Saudi, UAE, Qatar top Cleantech list

Saudi Arabia, the UAE, Qatar and Jordan are the most attractive markets for clean technologies, thanks to their government plans, budgets and long-term strategies, said a report by Ernst & Young.

These countries have also demonstrated investments in large initiatives such as KACARE, Masdar and the ‘Green’ Fifa World Cup 2022, said E&Y in the ‘2012 Middle East and North Africa (Mena) Cleantech Survey Report.’

Although Jordan has limited financial resources, a new law was issued on renewable energy, which may help create new jobs by increasing local content requirements for investments in renewable energy, it added.

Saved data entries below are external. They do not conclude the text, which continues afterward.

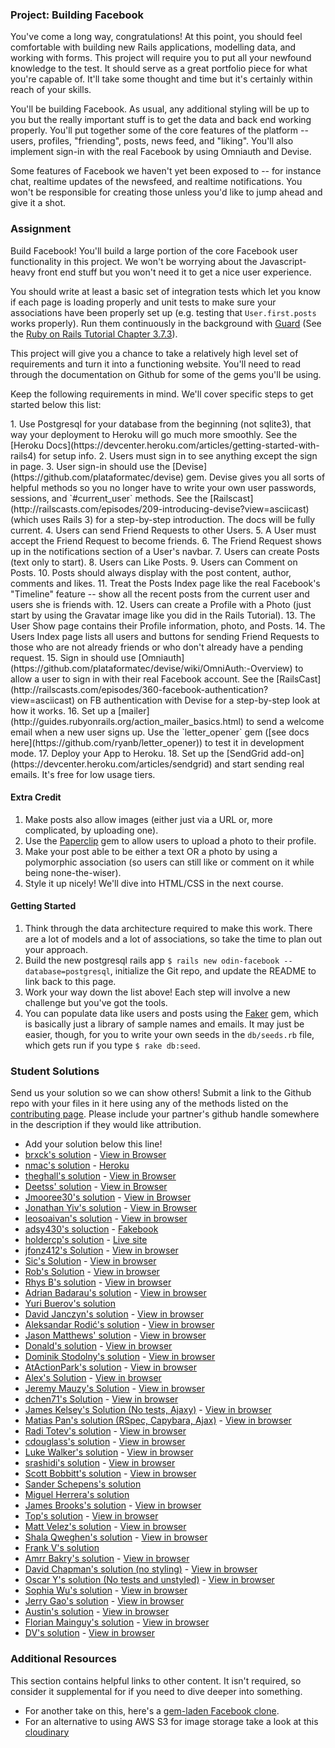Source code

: ### Project: Building Facebook

You've come a long way, congratulations! At this point, you should feel comfortable with building new Rails applications, modelling data, and working with forms. This project will require you to put all your newfound knowledge to the test.  It should serve as a great portfolio piece for what you're capable of.  It'll take some thought and time but it's certainly within reach of your skills.

You'll be building Facebook.  As usual, any additional styling will be up to you but the really important stuff is to get the data and back end working properly.  You'll put together some of the core features of the platform -- users, profiles, "friending", posts, news feed, and "liking".  You'll also implement sign-in with the real Facebook by using Omniauth and Devise.

Some features of Facebook we haven't yet been exposed to -- for instance chat, realtime updates of the newsfeed, and realtime notifications.  You won't be responsible for creating those unless you'd like to jump ahead and give it a shot.

### Assignment

Build Facebook!  You'll build a large portion of the core Facebook user functionality in this project.  We won't be worrying about the Javascript-heavy front end stuff but you won't need it to get a nice user experience.

You should write at least a basic set of integration tests which let you know if each page is loading properly and unit tests to make sure your associations have been properly set up (e.g. testing that `User.first.posts` works properly).  Run them continuously in the background with [Guard](https://github.com/guard/guard) (See the [Ruby on Rails Tutorial Chapter 3.7.3](https://www.railstutorial.org/book/static_pages#sec-guard)).

This project will give you a chance to take a relatively high level set of requirements and turn it into a functioning website.  You'll need to read through the documentation on Github for some of the gems you'll be using.

Keep the following requirements in mind.  We'll cover specific steps to get started below this list:

<div class="lesson-content__panel" markdown="1">
1. Use Postgresql for your database from the beginning (not sqlite3), that way your deployment to Heroku will go much more smoothly. See the [Heroku Docs](https://devcenter.heroku.com/articles/getting-started-with-rails4) for setup info.
2. Users must sign in to see anything except the sign in page.
3. User sign-in should use the [Devise](https://github.com/plataformatec/devise) gem. Devise gives you all sorts of helpful methods so you no longer have to write your own user passwords, sessions, and `#current_user` methods. See the [Railscast](http://railscasts.com/episodes/209-introducing-devise?view=asciicast) (which uses Rails 3) for a step-by-step introduction. The docs will be fully current.
4. Users can send Friend Requests to other Users.
5. A User must accept the Friend Request to become friends.
6. The Friend Request shows up in the notifications section of a User's navbar.
7. Users can create Posts (text only to start).
8. Users can Like Posts.
9. Users can Comment on Posts.
10. Posts should always display with the post content, author, comments and likes.
11. Treat the Posts Index page like the real Facebook's "Timeline" feature -- show all the recent posts from the current user and users she is friends with.
12. Users can create a Profile with a Photo (just start by using the Gravatar image like you did in the Rails Tutorial).
13. The User Show page contains their Profile information, photo, and Posts.
14. The Users Index page lists all users and buttons for sending Friend Requests to those who are not already friends or who don't already have a pending request.
15. Sign in should use [Omniauth](https://github.com/plataformatec/devise/wiki/OmniAuth:-Overview) to allow a user to sign in with their real Facebook account.  See the [RailsCast](http://railscasts.com/episodes/360-facebook-authentication?view=asciicast) on FB authentication with Devise for a step-by-step look at how it works.
16. Set up a [mailer](http://guides.rubyonrails.org/action_mailer_basics.html) to send a welcome email when a new user signs up. Use the `letter_opener` gem ([see docs here](https://github.com/ryanb/letter_opener)) to test it in development mode.
17. Deploy your App to Heroku.
18. Set up the [SendGrid add-on](https://devcenter.heroku.com/articles/sendgrid) and start sending real emails. It's free for low usage tiers.

#### Extra Credit

1. Make posts also allow images (either just via a URL or, more complicated, by uploading one).
2. Use the [Paperclip](https://github.com/thoughtbot/paperclip) gem to allow users to upload a photo to their profile.
3. Make your post able to be either a text OR a photo by using a polymorphic association (so users can still like or comment on it while being none-the-wiser).
4. Style it up nicely! We'll dive into HTML/CSS in the next course.

#### Getting Started

1. Think through the data architecture required to make this work.  There are a lot of models and a lot of associations, so take the time to plan out your approach.
2. Build the new postgresql rails app `$ rails new odin-facebook --database=postgresql`, initialize the Git repo, and update the README to link back to this page.
3. Work your way down the list above!  Each step will involve a new challenge but you've got the tools.
4. You can populate data like users and posts using the [Faker](https://github.com/stympy/faker) gem, which is basically just a library of sample names and emails.  It may just be easier, though, for you to write your own seeds in the `db/seeds.rb` file, which gets run if you type `$ rake db:seed`.

</div>

### Student Solutions
Send us your solution so we can show others! Submit a link to the Github repo with your files in it here using any of the methods listed on the [contributing page](http://github.com/TheOdinProject/curriculum/blob/master/contributing.md).  Please include your partner's github handle somewhere in the description if they would like attribution.

* Add your solution below this line!
* [brxck's solution](https://github.com/brxck/odinbook) - [View in Browser](https://morning-coast-23139.herokuapp.com/)
* [nmac's solution](https://github.com/nmacawile/facebook-on-rails) - [Heroku](https://fb-on-rails.herokuapp.com)
* [theghall's solution](https://github.com/theghall/odin-facebook.git) - [View in Browser](https://cryptic-badlands-84674.herokuapp.com/)
* [Deetss' solution](https://github.com/Deetss/Fakebook) - [View in Browser](https://deetss-fakebook.herokuapp.com)
* [Jmooree30's solution](https://github.com/jmooree30/jakebook) - [View in Browser](https://fast-citadel-52170.herokuapp.com/)
* [Jonathan Yiv's solution](https://github.com/JonathanYiv/odinbook) - [View in Browser](https://serene-coast-95388.herokuapp.com)
* [leosoaivan's solution](https://github.com/leosoaivan/TOP_ror_odinfb) - [View in browser](https://obscure-springs-25850.herokuapp.com/)
* [adsy430's soluction](https://github.com/adampal/facebook-clone) - [Fakebook](https://peaceful-everglades-48148.herokuapp.com/)
* [holdercp's solution](https://github.com/holdercp/odin-facebook) - [Live site](https://friend-space.herokuapp.com/)
* [jfonz412's Solution](https://github.com/jfonz412/facebook-clone) - [View in browser](https://mysterious-anchorage-62529.herokuapp.com/)
* [Sic's Solution](https://github.com/sic-f/fb) - [View in browser](https://efbook.herokuapp.com)
* [Rob's Solution](https://github.com/RobPando/odin-book) - [View in browser](https://robodinbook.herokuapp.com)
* [Rhys B's solution](https://github.com/105ron/odin-book) - [View in browser](http://odin-book.herokuapp.com/)
* [Adrian Badarau's solution](https://github.com/adrianbadarau/RailsBoock-Facebook-Clone-App) - [View in browser](http://railsbook-facebook-clone-app.herokuapp.com/)
* [Yuri Buerov's solution](https://github.com/YuriBuerov/social-network)
* [David Janczyn's solution](https://github.com/sandiegodj/social-network) - [View in browser](https://warm-spire-7655.herokuapp.com/)
* [Aleksandar Rodić's solution](https://github.com/rodic/odin-facebook-clone) - [View in browser](https://odin-facebook.herokuapp.com/)
* [Jason Matthews' solution](https://github.com/fo0man/odin-spacebook) - [View in browser](https://warm-beach-7362.herokuapp.com/)
* [Donald's solution](https://github.com/donaldali/odinbook "Odinbook on GitHub") - [View in browser](https://dna-odinbook.herokuapp.com/ "Odinbook on Heroku")
* [Dominik Stodolny's solution](https://github.com/dstodolny/odinbook) - [View in browser](https://warm-bayou-3284.herokuapp.com/)
* [AtActionPark's solution](https://github.com/AtActionPark/odin_facebook) - [View in browser](https://shielded-escarpment-2283.herokuapp.com/)
* [Alex's Solution](https://github.com/alexgh123/fb_odin_app) - [View in browser](http://polar-oasis-7608.herokuapp.com)
* [Jeremy Mauzy's Solution](https://github.com/apositivejam/fakebook) - [View in browser](http://odin-fakebook.herokuapp.com)
* [dchen71's Solution](https://github.com/dchen71/odin-facebook) - [View in browser](https://secure-citadel-9611.herokuapp.com/)
* [James Kelsey's Solution (No tests, Ajaxy)](https://github.com/jamesmskelsey/jk-odin-book) - [View in browser](https://jk-odin-book.herokuapp.com/)
* [Matias Pan's solution (RSpec, Capybara, Ajax)](https://github.com/kriox26/odin_book) - [View in browser](https://polar-river-1192.herokuapp.com)
* [Radi Totev's solution](https://github.com/raditotev/odin-facebook) - [View in browser](https://odin-facebook-clone.herokuapp.com)
* [cdouglass's solution](https://github.com/cdouglass/odin-project-exercises/tree/master/rails/social-network) - [View in browser](https://pure-meadow-87105.herokuapp.com/)
* [Luke Walker's solution](https://github.com/ubershibs/odin-fb) - [View in browser](https://floating-bayou-78146.herokuapp.com/users)
* [srashidi's solution](https://github.com/srashidi/Rails_Final_Project/tree/master/odin-facebook) - [View in browser](https://calm-harbor-69843.herokuapp.com/)
* [Scott Bobbitt's solution](https://github.com/sco-bo/fake_book) - [View in browser](https://hidden-chamber-98363.herokuapp.com/)
* [Sander Schepens's solution](https://github.com/schepens83/theodinproject.com/tree/master/rails/project13--odin-facebook/odin-facebook)
* [Miguel Herrera's solution](https://github.com/migueloherrera/odin-facebook)
* [James Brooks's solution](https://github.com/jhbrooks/odinbook) - [View in browser](https://rocky-mountain-92199.herokuapp.com/)
* [Top's solution](https://github.com/TopOneOfTopOne) - [View in browser](https://github.com/TopOneOfTopOne/the-facebook)
* [Matt Velez's solution](https://github.com/Timecrash/odinbook) - [View in browser](https://velez-odinbook.herokuapp.com/)
* [Shala Qweghen's solution](https://github.com/ShalaQweghen/ror_book) - [View in browser](http://murmuring-escarpment-57044.herokuapp.com/)
* [Frank V's solution](https://github.com/fv42wid/oden-facebook)
* [Amrr Bakry's solution](https://github.com/Amrrbakry/rails_the_odin_project/tree/master/odin_facebook) - [View in browser](https://nameless-escarpment-82289.herokuapp.com/)
* [David Chapman's solution (no styling)](https://github.com/davidchappy/facebook) - [View in browser](https://dac-friends-app.herokuapp.com/)
* [Oscar Y's solution (No tests and unstyled)](https://github.com/mysteryihs/odin-facebook) - [View in browser](http://guarded-bastion-44854.herokuapp.com/)
* [Sophia Wu's solution](https://github.com/SophiaLWu/book-of-faces) - [View in browser](https://frozen-sands-98166.herokuapp.com/)
* [Jerry Gao's solution](https://github.com/blackwright/tracebook) - [View in browser](https://tracebook.herokuapp.com/)
* [Austin's solution](https://github.com/CouchofTomato/odinbook) - [View in browser](https://couch-odinbook.herokuapp.com)
* [Florian Mainguy's solution](https://github.com/florianmainguy/theodinproject/tree/master/rails/fakebook_app) - [View in browser](https://fm-fakebook.herokuapp.com/)
* [DV's solution](https://github.com/dvislearning/odin-facebook) - [View in browser](https://fast-earth-56311.herokuapp.com/)

### Additional Resources
This section contains helpful links to other content. It isn't required, so consider it supplemental for if you need to dive deeper into something.

* For another take on this, here's a [gem-laden Facebook clone](https://github.com/vysakh0/railsbook).
* For an alternative to using AWS S3 for image storage take a look at this [cloudinary](https://github.com/GoGoCarl/paperclip-cloudinary)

Nimer AbuAli, Mena head of Cleantech, Ernst & Young said: ‘We see growing confidence in Mena Cleantech investments this year. The respondents were more optimistic than last year, mainly due to government support and various initiatives in the different countries in the region.’

‘We expect this trend to continue as more Cleantech projects are realized and more we see the immense benefits of renewable energy,’ he stated.

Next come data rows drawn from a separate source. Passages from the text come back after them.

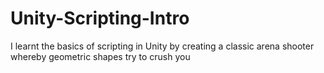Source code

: # Unity-Scripting-Intro
I learnt the basics of scripting in Unity by creating a classic arena shooter whereby geometric shapes try to crush you
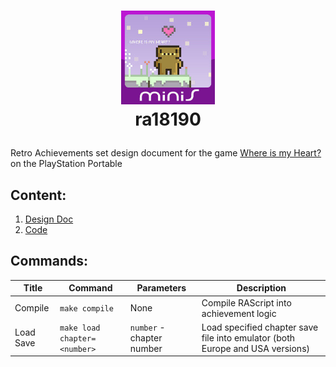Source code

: # <p align="center"><img src="assets/whereismyheart3.png" width="150" /><br>ra18190
Retro Achievements set design document for the game [Where is my Heart?](https://retroachievements.org/game/18190) on the PlayStation Portable

## Content:

1. [Design Doc](DESIGN.md)
2. [Code](18190.rascript)

## Commands:

|Title|Command|Parameters|Description|
|-|-|-|-|
|Compile|`make compile`|None|Compile RAScript into achievement logic|
|Load Save|`make load chapter=<number>`|`number` - chapter number|Load specified chapter save file into emulator (both Europe and USA versions)|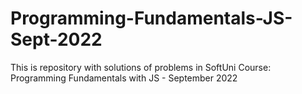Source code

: # Programming-Fundamentals-JS-Sept-2022
This is repository with solutions of problems in SoftUni Course: Programming Fundamentals with JS - September 2022
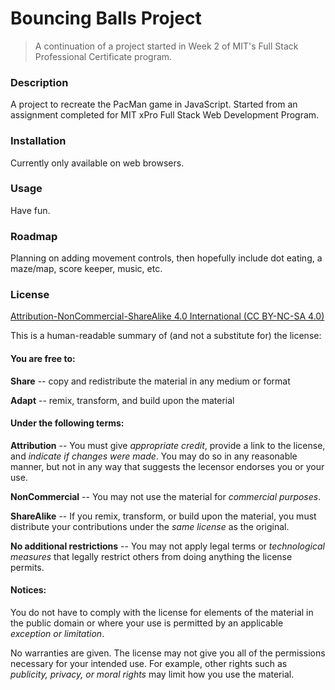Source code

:# Bouncing Balls Project

> A continuation of a project started in Week 2 of MIT's Full Stack Professional Certificate program.

<!--### Status?-->

### Description
A project to recreate the PacMan game in JavaScript. Started from an assignment completed for MIT xPro Full Stack Web Development Program.

### Installation
Currently only available on web browsers.

### Usage
Have fun.

<!--### Support-->

### Roadmap
Planning on adding movement controls, then hopefully include dot eating, a maze/map, score keeper, music, etc.

### License
[Attribution-NonCommercial-ShareAlike 4.0 International (CC BY-NC-SA 4.0)](https://github.com/kParsonsDesign/bouncingBalls/blob/main/LICENSE)

This is a human-readable summary of (and not a substitute for) the license:

#### You are free to:

**Share** -- copy and redistribute the material in any medium or format

**Adapt** -- remix, transform, and build upon the material

#### Under the following terms:

**Attribution** -- You must give *appropriate credit*, provide a link to the license, and *indicate if changes were made*. You may do so in any reasonable manner, but not in any way that suggests the lecensor endorses you or your use.

**NonCommercial** -- You may not use the material for *commercial purposes*.

**ShareAlike** -- If you remix, transform, or build upon the material, you must distribute your contributions under the *same license* as the original.

**No additional restrictions** -- You may not apply legal terms or *technological measures* that legally restrict others from doing anything the license permits.

#### Notices:

You do not have to comply with the license for elements of the material in the public domain or where your use is permitted by an applicable *exception or limitation*.

No warranties are given. The license may not give you all of the permissions necessary for your intended use. For example, other rights such as *publicity, privacy, or moral rights* may limit how you use the material.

In the survey, 79 per cent of regional respondents said they expected an increase in Cleantech investments in the region over the next five years.

They also expect considerable increases in Cleantech investments in the GCC, reflecting the impressions of investors after recent announcements in the GCC and ambitious plans of Saudi and the UAE.

A total of 94 per cent of these respondents were more optimistic about Cleantech investments increasing in the GCC, compared with 73 per cent in North Africa and 67 per cent in the Levant.

Desertec project

The European Union and Mena governments and companies are planning to connect the region via an electrical energy grid capable of providing the Mena countries with considerable electricity and Europe with 15 per cent of its electricity needs by 2050 (the Desertec project).

Electricity will be generated mostly through renewable energy. 54 per cent of the respondents still believe that the Desertec project will be realized compared with 62 per cent last year, and 36 per cent believe that the project could be realized but on a smaller scale and at a reduced size.

The survey indentified four main drivers of Cleantech growth across the region: government policy, cost of the renewable energy, desire to reduce the use of fossil fuels and increased business efficiency.

Job creation was also cited as an important driver for growing Cleantech investment in the Levant as a result of population growth and elevated rates of unemployment.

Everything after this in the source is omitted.